The Supreme Court has consistently recognized that the local interests at play in zoning decisions justify significant deference by the federal government. In Village of Euclid v. Ambler Realty, the Court noted that localized planning and zoning ordinances are justifiable exercises of the general police power reserved to the states in the Constitution.110 There are limits, however, to the local government's authority to determine appropriate land use. These limits are established by a mishmash of statutes (which rarely admit their preemptive purpose and/or effect) and case law under the Dormant Commerce Clause.
B. Fair Housing Act
While the Justice Department maintains that the Fair Housing Act does not preempt local zoning laws,111 the effect is largely the same. As discussed previously, preemption in the narrow sense occurs when one level of government claims exclusive authority to act in a certain regulatory arena. The Fair Housing Act, instead, applies to local governments and municipalities and prohibits them from passing any zoning regulation or practice that excludes or discriminates against protected classes. Those protected classes include race, color, religion, sex, familial status, national origin, and disability. Local zoning ordinances have been struck down for violating the Act when the discrimination is obvious and intentional but also when a discriminatory intent is absent. Intentional discrimination includes zoning ordinances that treat uses such as affordable housing, supportive housing, or group homes for individuals with disabilities differently from other similar uses. The latter category of discrimination, which does not require explicit discriminatory intent, is usually proven using the "disparate impact" analysis.
Whether the Fair Housing Act preempts local law has significant jurisdictional implications. A claim arising exclusively under state laws against housing discrimination is not removable to federal court because there is no federal subject-matter jurisdiction.

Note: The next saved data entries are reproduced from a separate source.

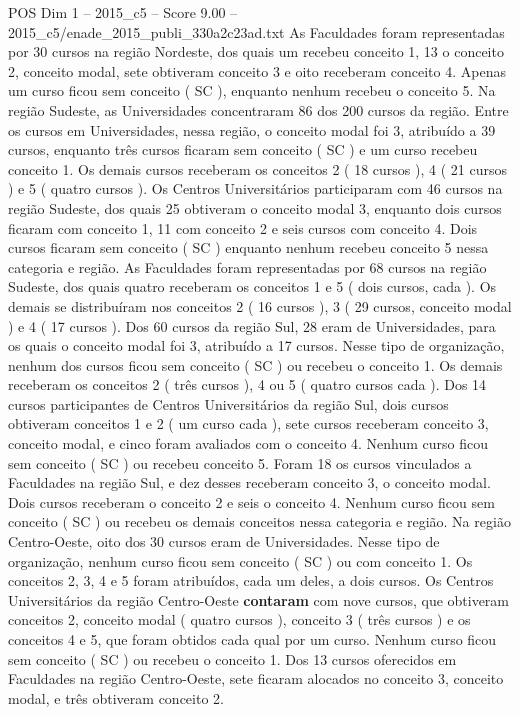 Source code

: \begin{textsample}{POS Dim 1 – 2015\_c5 – Score 9.00 – 2015\_c5/enade\_2015\_publi\_330a2c23ad.txt}
As Faculdades foram representadas por 30 cursos na região Nordeste, dos quais um recebeu conceito 1, 13 o conceito 2, conceito modal, sete obtiveram conceito 3 e oito receberam conceito 4.
Apenas um curso ficou sem conceito ( SC ), enquanto nenhum recebeu o conceito 5.
Na região Sudeste, as Universidades concentraram 86 dos 200 cursos da região.
Entre os cursos em Universidades, nessa região, o conceito modal foi 3, atribuído a 39 cursos, enquanto três cursos ficaram sem conceito ( SC ) e um curso recebeu conceito 1.
Os demais cursos receberam os conceitos 2 ( 18 cursos ), 4 ( 21 cursos ) e 5 ( quatro cursos ).
Os Centros Universitários participaram com 46 cursos na região Sudeste, dos quais 25 obtiveram o conceito modal 3, enquanto dois cursos ficaram com conceito 1, 11 com conceito 2 e seis cursos com conceito 4.
Dois cursos ficaram sem conceito ( SC ) enquanto nenhum recebeu conceito 5 nessa categoria e região.
As Faculdades foram representadas por 68 cursos na região Sudeste, dos quais quatro receberam os conceitos 1 e 5 ( dois cursos, cada ).
Os demais se distribuíram nos conceitos 2 ( 16 cursos ), 3 ( 29 cursos, conceito modal ) e 4 ( 17 cursos ).
Dos 60 cursos da região Sul, 28 eram de Universidades, para os quais o conceito modal foi 3, atribuído a 17 cursos.
Nesse tipo de organização, nenhum dos cursos ficou sem conceito ( SC ) ou recebeu o conceito 1.
Os demais receberam os conceitos 2 ( três cursos ), 4 ou 5 ( quatro cursos cada ).
Dos 14 cursos participantes de Centros Universitários da região Sul, dois cursos obtiveram conceitos 1 e 2 ( um curso cada ), sete cursos receberam conceito 3, conceito modal, e cinco foram avaliados com o conceito 4.
Nenhum curso ficou sem conceito ( SC ) ou recebeu conceito 5.
Foram 18 os cursos vinculados a Faculdades na região Sul, e dez desses receberam conceito 3, o conceito modal.
Dois cursos receberam o conceito 2 e seis o conceito 4.
Nenhum curso ficou sem conceito ( SC ) ou recebeu os demais conceitos nessa categoria e região.
Na região Centro-Oeste, oito dos 30 cursos eram de Universidades.
Nesse tipo de organização, nenhum curso ficou sem conceito ( SC ) ou com conceito 1.
Os conceitos 2, 3, 4 e 5 foram atribuídos, cada um deles, a dois cursos.
Os Centros Universitários da região Centro-Oeste \textbf{contaram} com nove cursos, que obtiveram conceitos 2, conceito modal ( quatro cursos ), conceito 3 ( três cursos ) e os conceitos 4 e 5, que foram obtidos cada qual por um curso.
Nenhum curso ficou sem conceito ( SC ) ou recebeu o conceito 1.
Dos 13 cursos oferecidos em Faculdades na região Centro-Oeste, sete ficaram alocados no conceito 3, conceito modal, e três obtiveram conceito 2.

\end{textsample}
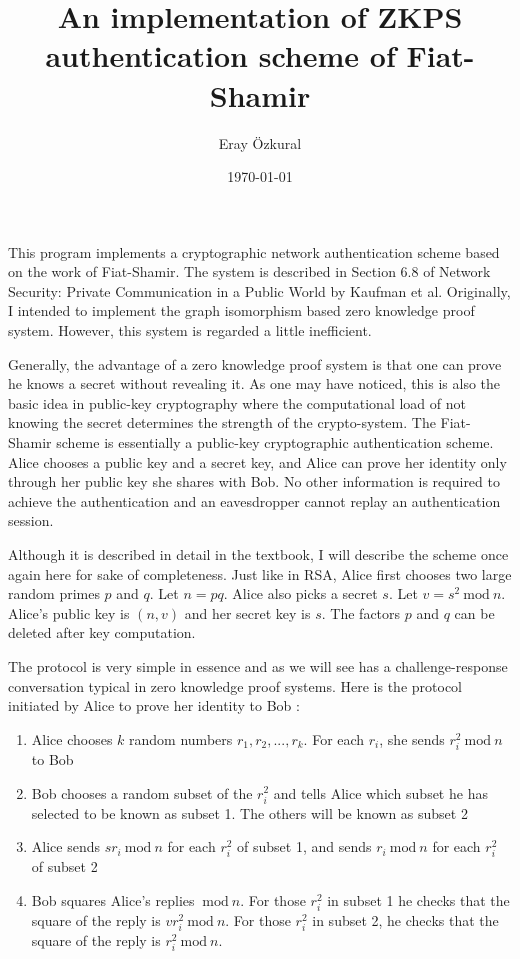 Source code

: \documentclass[a4paper,12pt]{article}
\title{An implementation of ZKPS authentication scheme of Fiat-Shamir }
\author{Eray \"Ozkural}
\date{\today}
\begin{document}
\maketitle

This program implements a cryptographic network authentication scheme
based on the work of Fiat-Shamir. The system is described in Section
6.8 of Network Security: Private Communication in a Public World by
Kaufman et al. Originally, I intended to implement the graph
isomorphism based zero knowledge proof system. However, this system is
regarded a little inefficient.

Generally, the advantage of a zero knowledge proof system is that one
can prove he knows a secret without revealing it. As one may have
noticed, this is also the basic idea in public-key cryptography where
the computational load of not knowing the secret determines the
strength of the crypto-system. The Fiat-Shamir scheme is essentially a
public-key cryptographic authentication scheme. Alice chooses a public
key and a secret key, and Alice can prove her identity only through
her public key she shares with Bob. No other information is required
to achieve the authentication and an eavesdropper cannot replay an
authentication session.

Although it is described in detail in the textbook, I will describe
the scheme once again here for sake of completeness. Just like in RSA,
Alice first chooses two large random primes $p$ and $q$. Let $n=pq$.
Alice also picks a secret $s$. Let $v=s^2\ \text{mod}\ n$. Alice's public key
is $(n,v)$ and her secret key is $s$. The factors $p$ and $q$ can be
deleted after key computation.

The protocol is very simple in essence and as we will see has a
challenge-response conversation typical in zero knowledge proof
systems. Here is the protocol initiated by Alice to prove her identity to Bob
:

\begin{enumerate}
\item Alice chooses $k$ random numbers $r_1,r_2,...,r_k$. For each
$r_i$, she sends $r_i^2 \ \text{mod}\  n$ to Bob

\item Bob chooses a random subset of the $r_i^2$ and tells Alice
  which subset he has selected to be known as subset 1. The
  others will be known as subset 2

\item Alice sends $sr_i\  \text{mod}\  n$ for each $r_i^2$ of subset 1, and
  sends $r_i\  \text{mod}\  n$ for each $r_i^2$ of subset 2
\item Bob squares Alice's replies $\ \text{mod}\  n$. For those $r_i^2$ in
  subset 1 he checks that the square of the reply is $vr_i^2
  \ \text{mod}\  n$. For those $r_i^2$ in subset 2, he checks that the
  square of the reply is $ r_i^2\  \text{mod}\  n$.

\end{enumerate}
\end{document}
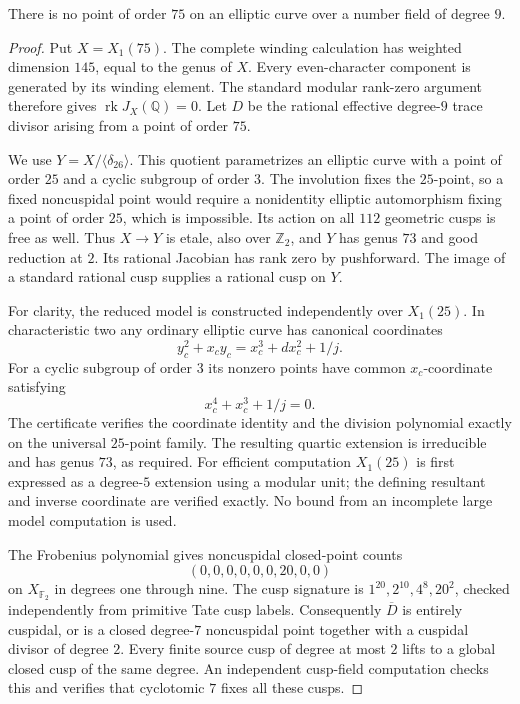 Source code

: \begin{proposition}\label{prop:nonic-C75}
There is no point of order $75$ on an elliptic curve over a number field of degree $9$.
\end{proposition}
\begin{proof}
Put $X=X_1(75)$. The complete winding calculation has weighted
dimension $145$, equal to the genus of $X$. Every even-character
component is generated by its winding element. The standard modular
rank-zero argument therefore gives $\operatorname{rk}J_X(\mathbb Q)=0$.
Let $D$ be the rational effective degree-$9$ trace divisor arising
from a point of order $75$.

We use $Y=X/\langle\delta_{26}\rangle$. This quotient parametrizes
an elliptic curve with a point of order $25$ and a cyclic subgroup
of order $3$. The involution fixes the $25$-point, so a fixed
noncuspidal point would require a nonidentity elliptic automorphism
fixing a point of order $25$, which is impossible. Its action on
all $112$ geometric cusps is free as well. Thus $X\to Y$ is etale,
also over $\mathbb Z_2$, and $Y$ has genus $73$ and good reduction
at $2$. Its rational Jacobian has rank zero by pushforward.
The image of a standard rational cusp supplies a rational cusp on $Y$.

For clarity, the reduced model is constructed independently over
$X_1(25)$. In characteristic two any ordinary elliptic curve has
canonical coordinates
\[
 y_c^2+x_cy_c=x_c^3+d x_c^2+1/j.
\]
For a cyclic subgroup of order $3$ its nonzero points have common
$x_c$-coordinate satisfying
\[
 x_c^4+x_c^3+1/j=0.                                   \tag{1}
\]
The certificate verifies the coordinate identity and the division
polynomial exactly on the universal $25$-point family. The resulting
quartic extension is irreducible and has genus $73$, as required.
For efficient computation $X_1(25)$ is first expressed as a degree-$5$
extension using a modular unit; the defining resultant and inverse
coordinate are verified exactly. No bound from an incomplete large
model computation is used.

The Frobenius polynomial gives noncuspidal closed-point counts
\[
 (0,0,0,0,0,0,20,0,0)
\]
on $X_{\mathbb F_2}$ in degrees one through nine. The cusp signature
is $1^{20},2^{10},4^8,20^2$, checked independently from primitive
Tate cusp labels. Consequently $\overline D$ is entirely cuspidal,
or is a closed degree-$7$ noncuspidal point together with a cuspidal divisor of degree $2$. Every finite source cusp of degree at most $2$ lifts to a global
closed cusp of the same degree. An independent cusp-field computation
checks this and verifies that cyclotomic $7$ fixes all these cusps.


\end{proof}
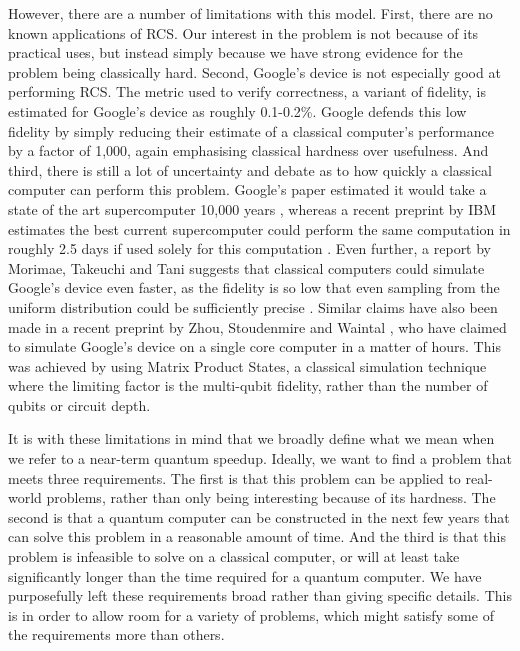 However, there are a number of limitations with this model. First, there are no known applications of RCS. Our interest in the problem is not because of its practical uses, but instead simply because we have strong evidence for the problem being classically hard. Second, Google's device is not especially good at performing RCS. The metric used to verify correctness, a variant of fidelity, is estimated for Google's device as roughly 0.1-0.2\%. Google defends this low fidelity by simply reducing their estimate of a classical computer's performance by a factor of 1,000, again emphasising classical hardness over usefulness. And third, there is still a lot of uncertainty and debate as to how quickly a classical computer can perform this problem. Google's paper estimated it would take a state of the art supercomputer 10,000 years \cite{arute2019}, whereas a recent preprint by IBM estimates the best current supercomputer could perform the same computation in roughly 2.5 days if used solely for this computation \cite{pednault2019}. Even further, a report by Morimae, Takeuchi and Tani suggests that classical computers could simulate Google's device even faster, as the fidelity is so low that even sampling from the uniform distribution could be sufficiently precise \cite{morimae2019google}. Similar claims have also been made in a recent preprint by Zhou, Stoudenmire and Waintal \cite{zhou2020}, who have claimed to simulate Google's device on a single core computer in a matter of hours. This was achieved by using Matrix Product States, a classical simulation technique where the limiting factor is the multi-qubit fidelity, rather than the number of qubits or circuit depth.

It is with these limitations in mind that we broadly define what we mean when we refer to a near-term quantum speedup. Ideally, we want to find a problem that meets three requirements. The first is that this problem can be applied to real-world problems, rather than only being interesting because of its hardness. The second is that a quantum computer can be constructed in the next few years that can solve this problem in a reasonable amount of time. And the third is that this problem is infeasible to solve on a classical computer, or will at least take significantly longer than the time required for a quantum computer. We have purposefully left these requirements broad rather than giving specific details. This is in order to allow room for a variety of problems, which might satisfy some of the requirements more than others.

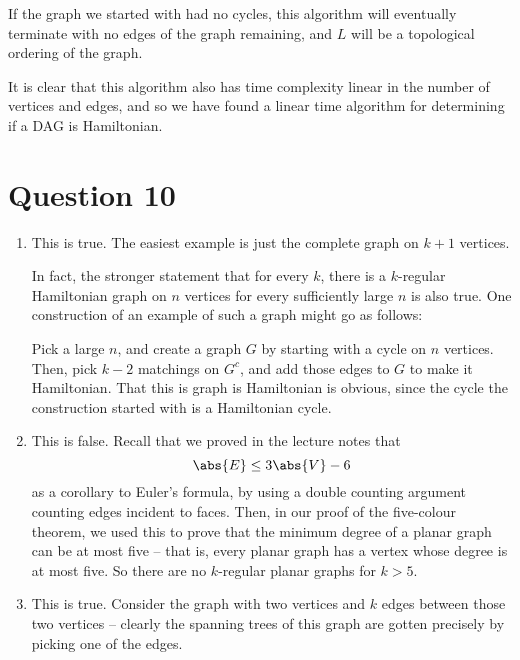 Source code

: \documentclass[nobib]{tufte-handout}
\begin{document}
If the graph we started with had no cycles, this algorithm will eventually terminate with no edges of the graph remaining, and $L$ will be a topological ordering of the graph.

It is clear that this algorithm also has time complexity linear in the number of vertices and edges, and so we have found a linear time algorithm for determining if a DAG is Hamiltonian.

\section{Question 10}

\begin{enumerate}[label=\alph*)]
    \item This is true. The easiest example is just the complete graph on $k+1$ vertices.
    
    In fact, the stronger statement that for every $k$, there is a $k$-regular Hamiltonian graph on $n$ vertices for every sufficiently large $n$ is also true. One construction of an example of such a graph might go as follows:
    
    Pick a large $n$, and create a graph $G$ by starting with a cycle on $n$ vertices. Then, pick $k-2$ matchings on $G^c$, and add those edges to $G$ to make it Hamiltonian. That this is graph is Hamiltonian is obvious, since the cycle the construction started with is a Hamiltonian cycle.

    \item This is false. Recall that we proved in the lecture notes that
    $$\abs{E} \leq 3\abs{V} - 6$$
    as a corollary to Euler's formula, by using a double counting argument counting edges incident to faces. Then, in our proof of the five-colour theorem, we used this to prove that the minimum degree of a planar graph can be at most five -- that is, every planar graph has a vertex whose degree is at most five. So there are no $k$-regular planar graphs for $k > 5$.

    \item This is true. Consider the graph with two vertices and $k$ edges between those two vertices -- clearly the spanning trees of this graph are gotten precisely by picking one of the edges.
    

\end{enumerate}
\end{document}
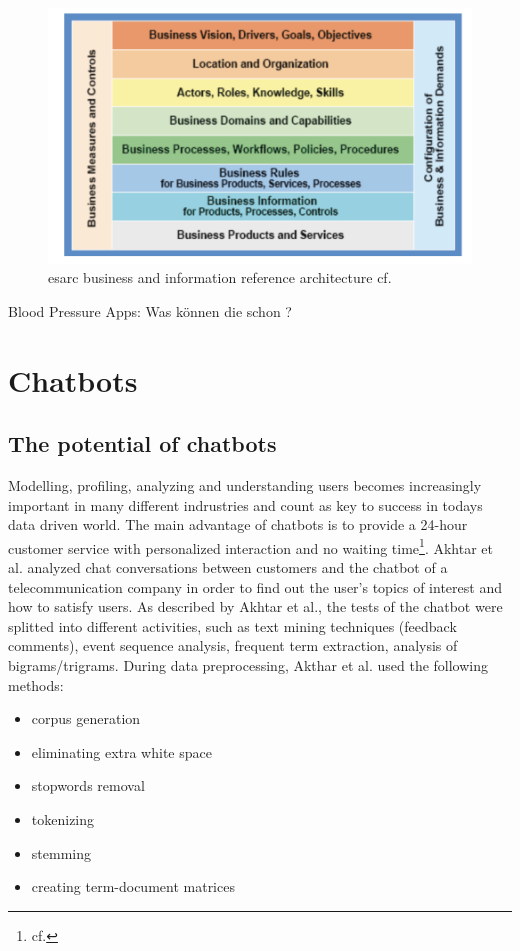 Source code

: \begin{figure}[htbp]
	\centering
	\includegraphics[width=1\textwidth]{images/esarc_business.png}
	\caption{\ac{esarc} business and information reference architecture cf.\autocite{zimmermann}}
	\label{vp_architecture}
\end{figure}

Blood Pressure Apps:
Was können die schon ? 
\section{Chatbots} 

\subsection{The potential of chatbots}
Modelling, profiling, analyzing and understanding users becomes increasingly important in many different indrustries and count as key to success in todays data driven world. 
The main advantage of chatbots is to provide a 24-hour customer service with personalized interaction and no waiting time\footnote{cf.\autocite{akhtar}}.
Akhtar et al. analyzed chat conversations between customers and the chatbot of a telecommunication company in order to find out the user's topics of interest and how to satisfy users. As described by Akhtar et al., the tests of the chatbot were splitted into different activities, such as text mining techniques (feedback comments), event sequence analysis, frequent term extraction, analysis of bigrams/trigrams. 
During data preprocessing, Akthar et al. used the following methods:
\begin{itemize}
\setlength\itemsep{-0.5em}
  \item[1.] corpus generation
  \item[2.] eliminating extra white space
  \item[3.] stopwords removal
  \item[4.] tokenizing
  \item[5.] stemming
  \item[6.] creating term-document matrices
\end{itemize}

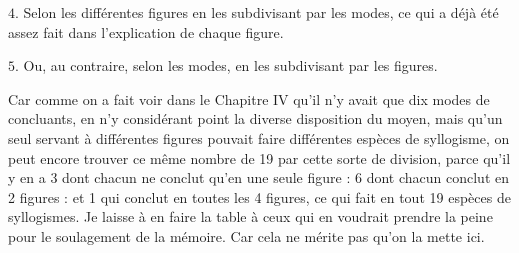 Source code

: $4$. Selon les différentes figures en les subdivisant par les modes, ce qui a déjà été assez fait dans l'explication de chaque figure.

\smallbreak
$5$. Ou, au contraire, selon les modes, en les subdivisant par les figures.

Car comme on a fait voir dans le Chapitre IV qu'il n'y avait que dix modes de concluants, en n'y considérant point la diverse disposition du moyen, mais qu'un seul servant à différentes figures pouvait faire différentes espèces de syllogisme, on peut encore trouver ce même nombre de 19 par cette sorte de division, parce qu'il y en a 3 dont chacun ne conclut qu'en une seule figure : 6 dont chacun conclut en 2 figures : et 1 qui conclut en toutes les 4 figures, ce qui fait en tout 19 espèces de syllogismes. Je laisse à en faire la table à ceux qui en voudrait prendre la peine pour le soulagement de la mémoire. Car cela ne mérite pas qu'on la mette ici.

1. Toledo Fair Housing Center v. Farmers Insurance112
In a case arising out of allegations of housing discrimination, the district court held that no federal subject-matter jurisdiction existed, and thus the defendant's removal to federal court was improper. The complaint alleged a violation of Ohio law regarding housing discrimination. Because the Fair Housing Act explicitly states that it does not preempt local law, the court held that federal law does not preempt Ohio law regarding housing discrimination except to the extent an Ohio law is itself a "discriminatory housing practice."
Local zoning ordinances often run afoul of the Fair Housing Act with respect to individuals with disabilities. That is because, beyond the substantive requirements of the Fair Housing Act itself, municipalities must also navigate the accommodation requirements of the Americans with Disabilities Act.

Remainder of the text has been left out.